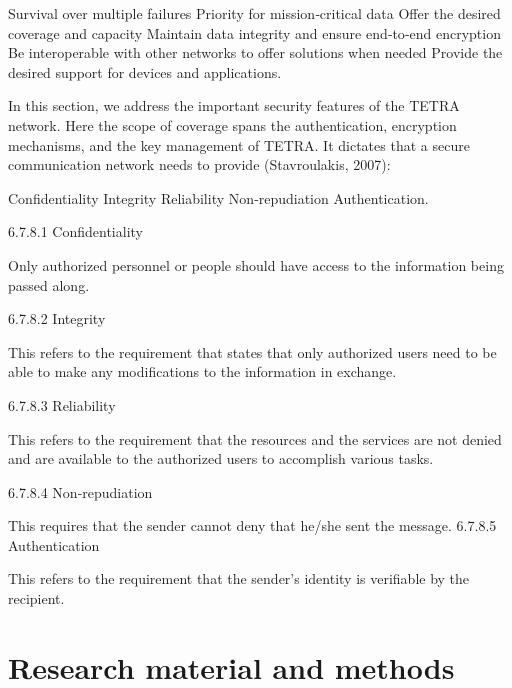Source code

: \documentclass[english, 12pt, a4paper, elec, utf8, a-1b, online]{aaltothesis}
\begin{document}
    Survival over multiple failures
    Priority for mission‐critical data
    Offer the desired coverage and capacity
    Maintain data integrity and ensure end‐to‐end encryption
    Be interoperable with other networks to offer solutions when needed
    Provide the desired support for devices and applications.




In this section, we address the important security features of the TETRA network.
Here the scope of coverage spans the authentication, encryption mechanisms, and the key management of TETRA.
It dictates that a secure communication network needs to provide (Stavroulakis, 2007):

    Confidentiality
    Integrity
    Reliability
    Non‐repudiation
    Authentication.

6.7.8.1 Confidentiality

    Only authorized personnel or people should have access to the information being passed along.

6.7.8.2 Integrity

    This refers to the requirement that states that only authorized users need to be able to make any modifications to the information in exchange.

6.7.8.3 Reliability

    This refers to the requirement that the resources and the services are not denied and are available to the authorized users to accomplish various tasks.

6.7.8.4 Non‐repudiation

This requires that the sender cannot deny that he/she sent the message.
6.7.8.5 Authentication

    This refers to the requirement that the sender's identity is verifiable by the recipient.

\clearpage

\section{Research material and methods}

\end{document}
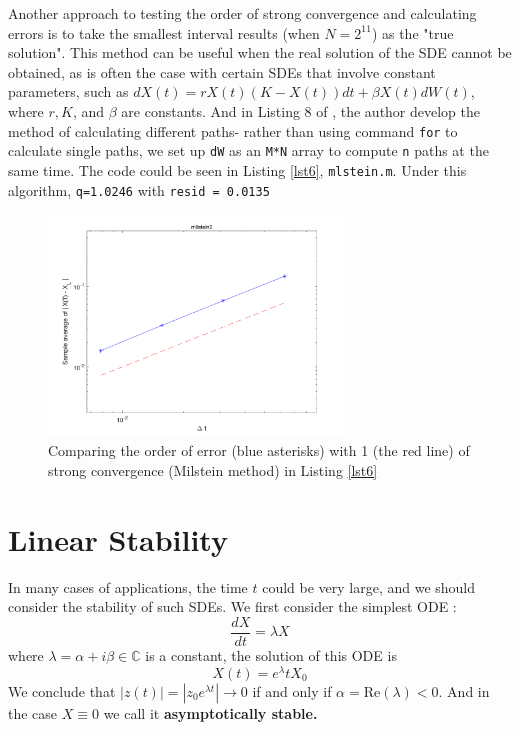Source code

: \documentclass[12pt,a4paper]{article}
\newcommand{\C}{\mathbb{C}}
\theoremstyle{definition}
\begin{document}
Another approach to testing the order of strong convergence and calculating errors is to take the smallest interval results (when $N=2^{11}$) as the "true solution". This method can be useful when the real solution of the SDE cannot be obtained, as is often the case with certain SDEs that involve constant parameters, such as $dX(t) = rX(t)(K-X(t))dt+\beta X(t)dW(t)$, where $r, K$, and $\beta$ are constants. And in Listing 8 of \cite{higham._2001}, the author develop the method of calculating different paths- rather than using command \verb|for| to calculate single paths, we set up \verb|dW| as an \verb|M*N| array to compute \verb|n| paths at the same time. The code could be seen in Listing \ref{lst6}, \verb|mlstein.m|. Under this algorithm, \verb|q=1.0246| with \verb|resid = 0.0135|



\begin{figure}[htbp]
\centering
\includegraphics[width=0.7\textwidth]{fig/fig10.png}
\caption{\label{fig10} Comparing the order of error (blue asterisks) with 1 (the red line) of strong convergence (Milstein method) in Listing \ref{lst6} }
\end{figure}

\section{Linear Stability}
In many cases of applications, the time $t$ could be very large, and we should consider the stability of such SDEs. We first consider the simplest ODE \cite{Kloeden}:$$
\frac{dX}{dt}=\lambda X
$$
where $\lambda=\alpha+i\beta\in \C$ is a constant, the solution of this ODE is\begin{equation}
    X(t)=e^{\lambda} t X_0
\end{equation}
We conclude that $|z(t)|=|z_0e^{\lambda t}|\to 0$ if and only if $\alpha=\text{Re}(\lambda)<0$. And in the case $X\equiv 0$ we call it \textbf{asymptotically stable.}
\end{document}
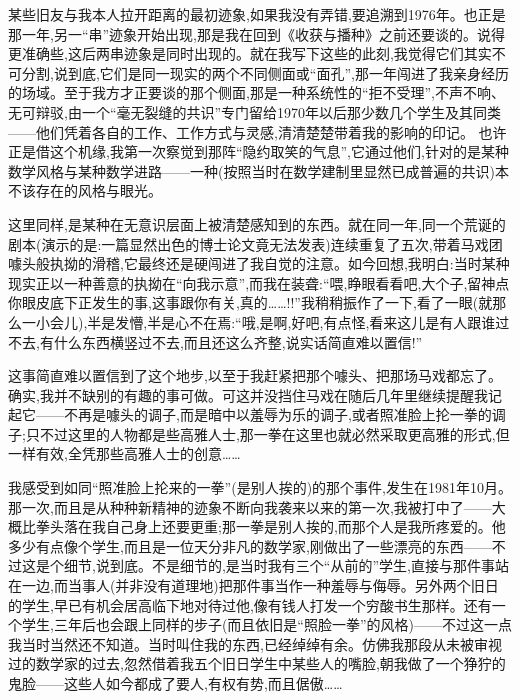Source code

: 某些旧友与我本人拉开距离的最初迹象,如果我没有弄错,要追溯到1976年。也正是那一年,另一“串”迹象开始出现,那是我在回到《收获与播种》之前还要谈的。说得更准确些,这后两串迹象是同时出现的。就在我写下这些的此刻,我觉得它们其实不可分割,说到底,它们是同一现实的两个不同侧面或“面孔”,那一年闯进了我亲身经历的场域。至于我方才正要谈的那个侧面,那是一种系统性的“拒不受理”,\dmark 不声不响、无可辩驳,由一个“毫无裂缝的共识”专门留给1970年以后那少数几个学生及其同类——他们凭着各自的工作、工作方式与灵感,清清楚楚带着我的影响的印记。
也许正是借这个机缘,我第一次察觉到那阵“隐约取笑的气息”,它通过他们,针对的是某种数学风格与某种数学进路——一种(按照当时在数学建制里显然已成普遍的共识)本不该存在的风格与眼光。

这里同样,是某种在无意识层面上被清楚感知到的东西。就在同一年,同一个荒诞的剧本(演示的是:一篇显然出色的博士论文竟无法发表)连续重复了五次,带着马戏团噱头般执拗的滑稽,它最终还是硬闯进了我自觉的注意。如今回想,我明白:当时某种现实正以一种善意的执拗在“向我示意”,而我在装聋:“喂,睁眼看看吧,大个子,留神点你眼皮底下正发生的事,这事跟你有关,真的……!!”我稍稍振作了一下,看了一眼(就那么一小会儿),半是发懵,半是心不在焉:“哦,是啊,好吧,有点怪,看来这儿是有人跟谁过不去,有什么东西横竖过不去,而且还这么齐整,说实话简直难以置信!”

这事简直难以置信到了这个地步,以至于我赶紧把那个噱头、把那场马戏都忘了。确实,我并不缺别的有趣的事可做。可这并没挡住马戏在随后几年里继续提醒我记起它——不再是噱头的调子,而是暗中以羞辱为乐的调子,或者照准脸上抡一拳的调子;只不过这里的人物都是些高雅人士,那一拳在这里也就必然采取更高雅的形式,但一样有效,全凭那些高雅人士的创意……

我感受到如同“照准脸上抡来的一拳”(是别人挨的)的那个事件,发生在1981年10月。那一次,而且是从种种新精神的迹象不断向我袭来以来的第一次,我被打中了——大概比拳头落在我自己身上还要更重;那一拳是别人挨的,而那个人是我所疼爱的。他多少有点像个学生,而且是一位天分非凡的数学家,刚做出了一些漂亮的东西——不过这是个细节,说到底。不是细节的,是当时我有三个“从前的”学生,直接与那件事站在一边,而当事人(并非没有道理地)把那件事当作一种羞辱与侮辱。另外两个旧日的学生,早已有机会居高临下地对待过他,像有钱人打发一个穷酸书生那样。还有一个学生,三年后也会跟上同样的步子(而且依旧是“照脸一拳”的风格)——不过这一点我当时当然还不知道。当时叫住我的东西,已经绰绰有余。仿佛我那段从未被审视过的数学家的过去,忽然借着我五个旧日学生中某些人的嘴脸,朝我做了一个狰狞的鬼脸——这些人如今都成了要人,有权有势,而且倨傲……

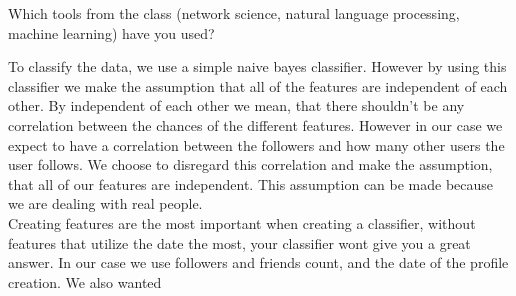 Which tools from the class (network science, natural language processing, machine learning) have you used? 

To classify the data, we use a simple naive bayes classifier. However by using this classifier we make the assumption that all of the features are independent of each other. By independent of each other we mean, that there shouldn't be any correlation between the chances of the different features. However in our case we expect to have a correlation between the followers and how many other users the user follows. We choose to disregard this correlation and make the assumption, that all of our features are independent. This assumption can be made because we are dealing with real people.\\
Creating features are the most important when creating a classifier, without features that utilize the date the most, your classifier wont give you a great answer. In our case we use followers and friends count, and the date of the profile creation. We also wanted 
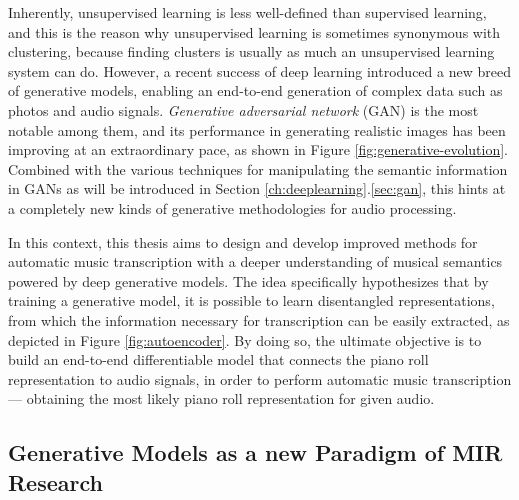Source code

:Inherently, unsupervised learning is less well-defined than supervised learning, and this is the reason why unsupervised learning is sometimes synonymous with clustering, because finding clusters is usually as much an unsupervised learning system can do.
However, a recent success of deep learning introduced a new breed of generative models, enabling an end-to-end generation of complex data such as photos and audio signals.
\emph{Generative adversarial network} (GAN) \cite{goodfellow2014gan} is the most notable among them, and its performance in generating realistic images has been improving at an extraordinary pace, as shown in Figure \ref{fig:generative-evolution}.
Combined with the various techniques for manipulating the semantic information in GANs as will be introduced in Section \ref{ch:deeplearning}.\ref{sec:gan}, this hints at a completely new kinds of generative methodologies for audio processing.


In this context, this thesis aims to design and develop improved methods for automatic music transcription with a deeper understanding of musical semantics powered by deep generative models.
The idea specifically hypothesizes that by training a generative model, it is possible to learn disentangled representations, from which the information necessary for transcription can be easily extracted, as depicted in Figure \ref{fig:autoencoder}.
By doing so, the ultimate objective is to build an end-to-end differentiable model that connects the piano roll representation to audio signals, in order to perform automatic music transcription --- obtaining the most likely piano roll representation for given audio.

\iffalse

\subsection{Generative Models as a new Paradigm of MIR Research}

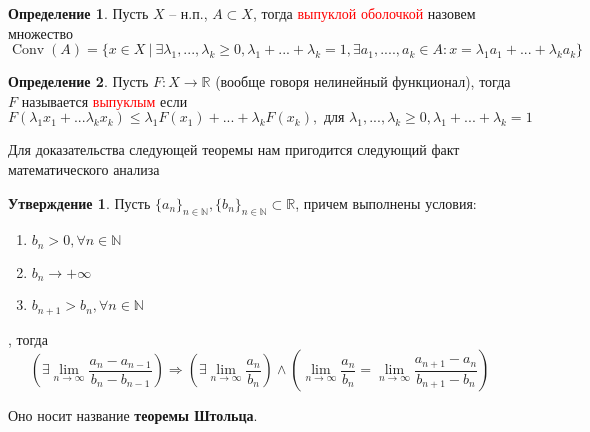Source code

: \documentclass[12pt,a4paper]{article}
\theoremstyle{definition}
\newtheorem{definition}{Определение}[section]
\newtheorem{proposition}{Утверждение}[section]
\newcommand{\Real}{\mathbb{R}}
\newcommand{\Natural}{\mathbb{N}}
\newcommand{\setbuild}[2]{\{#1\:|\:#2\}}
\DeclareMathOperator{\Conv}{Conv}
\newcommand{\seq}[2]{\{#1\}_{#2}}
\begin{document}
\begin{definition}
	Пусть $X$ -- н.п., $A \subset X$, тогда \textcolor{red}{выпуклой оболочкой} назовем множество
	$$\Conv(A) = \setbuild{x\in X}{\exists \lambda_1, ..., \lambda_k \geq 0, \lambda_1 + ... + \lambda_k = 1, \exists a_1, ...., a_k \in A: x = \lambda_1 a_1 + ... + \lambda_k a_k}$$
\end{definition}
\begin{definition}
	Пусть $F: X \to \Real$ (вообще говоря нелинейный функционал), тогда $F$ называется \textcolor{red}{выпуклым} если
	$$F(\lambda_1 x_1 + ... \lambda_k x_k) \leq \lambda_1 F(x_1) + ... + \lambda_k F(x_k), \text{ для } \lambda_1, ..., \lambda_k \geq 0, \lambda_1 + ... + \lambda_k = 1$$
\end{definition}

Для доказательства следующей теоремы нам пригодится следующий факт математического анализа
\begin{proposition}\label{prop:1}
	Пусть $\seq{a_n}{n\in\Natural}, \seq{b_n}{n\in\Natural} \subset \Real$, причем выполнены условия:
	\begin{enumerate}
		\item $b_n > 0, \forall n \in \Natural$
		\item $b_n \to +\infty$
		\item $b_{n+1} > b_n, \forall n \in \Natural$
	\end{enumerate}
	, тогда 
	$$\left(\exists \lim_{n\to\infty}{\frac{a_n - a_{n-1}}{b_n - b_{n-1}}}\right) \Rightarrow \left(\exists \lim_{n\to\infty}{\frac{a_n}{b_n}}\right) \wedge \left(\lim_{n\to\infty}{\frac{a_n}{b_n}} = \lim_{n\to\infty}{\frac{a_{n+1} - a_n}{b_{n+1} - b_n}}\right)$$
\end{proposition}
Оно носит название \textbf{теоремы Штольца}.
\end{document}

☆ ☆ ☆ ☆ ☆

Problem to work on:
Write down how many lines above contain the string "newtheorem", and nothing besides.

Written response:
2